WHAT TO DO:
Using the data beneath, show every line that includes the word "Perspective".

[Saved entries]
<<<<

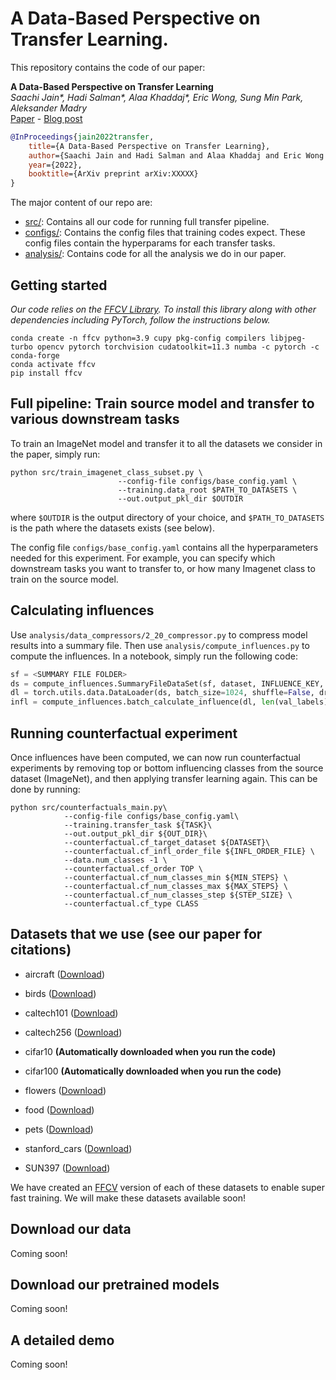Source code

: # A Data-Based Perspective on Transfer Learning.

This repository contains the code of our paper:

**A Data-Based Perspective on Transfer Learning** </br>
*Saachi Jain\*, Hadi Salman\*, Alaa Khaddaj\*, Eric Wong, Sung Min Park, Aleksander Madry*  <br>
[Paper](TODO) - [Blog post](http://gradientscience.org/data-transfer/)


```bibtex
@InProceedings{jain2022transfer,
    title={A Data-Based Perspective on Transfer Learning},
    author={Saachi Jain and Hadi Salman and Alaa Khaddaj and Eric Wong and Sung Min Park and Aleksander Madry},
    year={2022},
    booktitle={ArXiv preprint arXiv:XXXXX}
}
```

The major content of our repo are:

* [src/](src): Contains all our code for running full transfer pipeline.
* [configs/](configs): Contains the config files that training codes expect. These config files contain the hyperparams for each transfer tasks.
* [analysis/](analysis): Contains code for all the analysis we do in our paper.

## Getting started
*Our code relies on the [FFCV Library](https://ffcv.io/). To install this library along with other dependencies including PyTorch, follow the instructions below.*

```
conda create -n ffcv python=3.9 cupy pkg-config compilers libjpeg-turbo opencv pytorch torchvision cudatoolkit=11.3 numba -c pytorch -c conda-forge 
conda activate ffcv
pip install ffcv
```

## Full pipeline: Train source model and transfer to various downstream tasks

To train an ImageNet model and transfer it to all the datasets we consider in the paper, simply run:

```
python src/train_imagenet_class_subset.py \
                        --config-file configs/base_config.yaml \
                        --training.data_root $PATH_TO_DATASETS \
                        --out.output_pkl_dir $OUTDIR

```
where `$OUTDIR` is the output directory of your choice, and `$PATH_TO_DATASETS` is the path where the datasets exists (see below).

The config file `configs/base_config.yaml` contains all the hyperparameters needed for this experiment. For example, you can specify which downstream tasks you want to transfer to, or how many Imagenet class to train on the source model.

## Calculating influences
Use `analysis/data_compressors/2_20_compressor.py` to compress model results into a summary file. Then use `analysis/compute_influences.py` to compute the influences. In a notebook, simply run the following code:

```python
sf = <SUMMARY FILE FOLDER>
ds = compute_influences.SummaryFileDataSet(sf, dataset, INFLUENCE_KEY, keyword)
dl = torch.utils.data.DataLoader(ds, batch_size=1024, shuffle=False, drop_last=False)
infl = compute_influences.batch_calculate_influence(dl, len(val_labels), 1000, div=True)
```

## Running counterfactual experiment
Once influences have been computed, we can now run counterfactual experiments by removing top or bottom influencing classes from the source dataset (ImageNet), and then applying transfer learning again. This can be done by running:
```
python src/counterfactuals_main.py\
            --config-file configs/base_config.yaml\
            --training.transfer_task ${TASK}\
            --out.output_pkl_dir ${OUT_DIR}\
            --counterfactual.cf_target_dataset ${DATASET}\
            --counterfactual.cf_infl_order_file ${INFL_ORDER_FILE} \
            --data.num_classes -1 \
            --counterfactual.cf_order TOP \
            --counterfactual.cf_num_classes_min ${MIN_STEPS} \
            --counterfactual.cf_num_classes_max ${MAX_STEPS} \
            --counterfactual.cf_num_classes_step ${STEP_SIZE} \
            --counterfactual.cf_type CLASS
```

## Datasets that we use (see our paper for citations) 
* aircraft ([Download]( https://robustnessws4285631339.blob.core.windows.net/public-datasets/fgvc-aircraft-2013b.tar.gz?sv=2020-08-04&ss=bfqt&srt=sco&sp=rwdlacupitfx&se=2051-10-06T07:09:59Z&st=2021-10-05T23:09:59Z&spr=https,http&sig=U69sEOSMlliobiw8OgiZpLTaYyOA5yt5pHHH5%2FKUYgI%3D
))
* birds ([Download]( https://robustnessws4285631339.blob.core.windows.net/public-datasets/birdsnap.tar?sv=2020-08-04&ss=bfqt&srt=sco&sp=rwdlacupitfx&se=2051-10-06T07:09:59Z&st=2021-10-05T23:09:59Z&spr=https,http&sig=U69sEOSMlliobiw8OgiZpLTaYyOA5yt5pHHH5%2FKUYgI%3D
))
* caltech101 ([Download]( https://robustnessws4285631339.blob.core.windows.net/public-datasets/caltech101.tar?sv=2020-08-04&ss=bfqt&srt=sco&sp=rwdlacupitfx&se=2051-10-06T07:09:59Z&st=2021-10-05T23:09:59Z&spr=https,http&sig=U69sEOSMlliobiw8OgiZpLTaYyOA5yt5pHHH5%2FKUYgI%3D
))
* caltech256 ([Download]( https://robustnessws4285631339.blob.core.windows.net/public-datasets/caltech256.tar?sv=2020-08-04&ss=bfqt&srt=sco&sp=rwdlacupitfx&se=2051-10-06T07:09:59Z&st=2021-10-05T23:09:59Z&spr=https,http&sig=U69sEOSMlliobiw8OgiZpLTaYyOA5yt5pHHH5%2FKUYgI%3D
))
* cifar10 **(Automatically downloaded when you run the code)**
* cifar100 **(Automatically downloaded when you run the code)**

* flowers ([Download]( https://robustnessws4285631339.blob.core.windows.net/public-datasets/flowers.tar?sv=2020-08-04&ss=bfqt&srt=sco&sp=rwdlacupitfx&se=2051-10-06T07:09:59Z&st=2021-10-05T23:09:59Z&spr=https,http&sig=U69sEOSMlliobiw8OgiZpLTaYyOA5yt5pHHH5%2FKUYgI%3D
))
* food ([Download]( https://robustnessws4285631339.blob.core.windows.net/public-datasets/food.tar?sv=2020-08-04&ss=bfqt&srt=sco&sp=rwdlacupitfx&se=2051-10-06T07:09:59Z&st=2021-10-05T23:09:59Z&spr=https,http&sig=U69sEOSMlliobiw8OgiZpLTaYyOA5yt5pHHH5%2FKUYgI%3D
))
* pets ([Download]( https://robustnessws4285631339.blob.core.windows.net/public-datasets/pets.tar?sv=2020-08-04&ss=bfqt&srt=sco&sp=rwdlacupitfx&se=2051-10-06T07:09:59Z&st=2021-10-05T23:09:59Z&spr=https,http&sig=U69sEOSMlliobiw8OgiZpLTaYyOA5yt5pHHH5%2FKUYgI%3D
))
* stanford_cars ([Download]( https://robustnessws4285631339.blob.core.windows.net/public-datasets/stanford_cars.tar?sv=2020-08-04&ss=bfqt&srt=sco&sp=rwdlacupitfx&se=2051-10-06T07:09:59Z&st=2021-10-05T23:09:59Z&spr=https,http&sig=U69sEOSMlliobiw8OgiZpLTaYyOA5yt5pHHH5%2FKUYgI%3D
))
* SUN397 ([Download]( https://robustnessws4285631339.blob.core.windows.net/public-datasets/SUN397.tar?sv=2020-08-04&ss=bfqt&srt=sco&sp=rwdlacupitfx&se=2051-10-06T07:09:59Z&st=2021-10-05T23:09:59Z&spr=https,http&sig=U69sEOSMlliobiw8OgiZpLTaYyOA5yt5pHHH5%2FKUYgI%3D
))

We have created an [FFCV](https://ffcv.io/) version of each of these datasets to enable super fast training. We will make these datasets available soon!

## Download our data
Coming soon!

## Download our pretrained models
Coming soon!

## A detailed demo
Coming soon!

>>>>

RESULT FOR THIS TASK:
: # A Data-Based Perspective on Transfer Learning.
**A Data-Based Perspective on Transfer Learning** </br>
    title={A Data-Based Perspective on Transfer Learning},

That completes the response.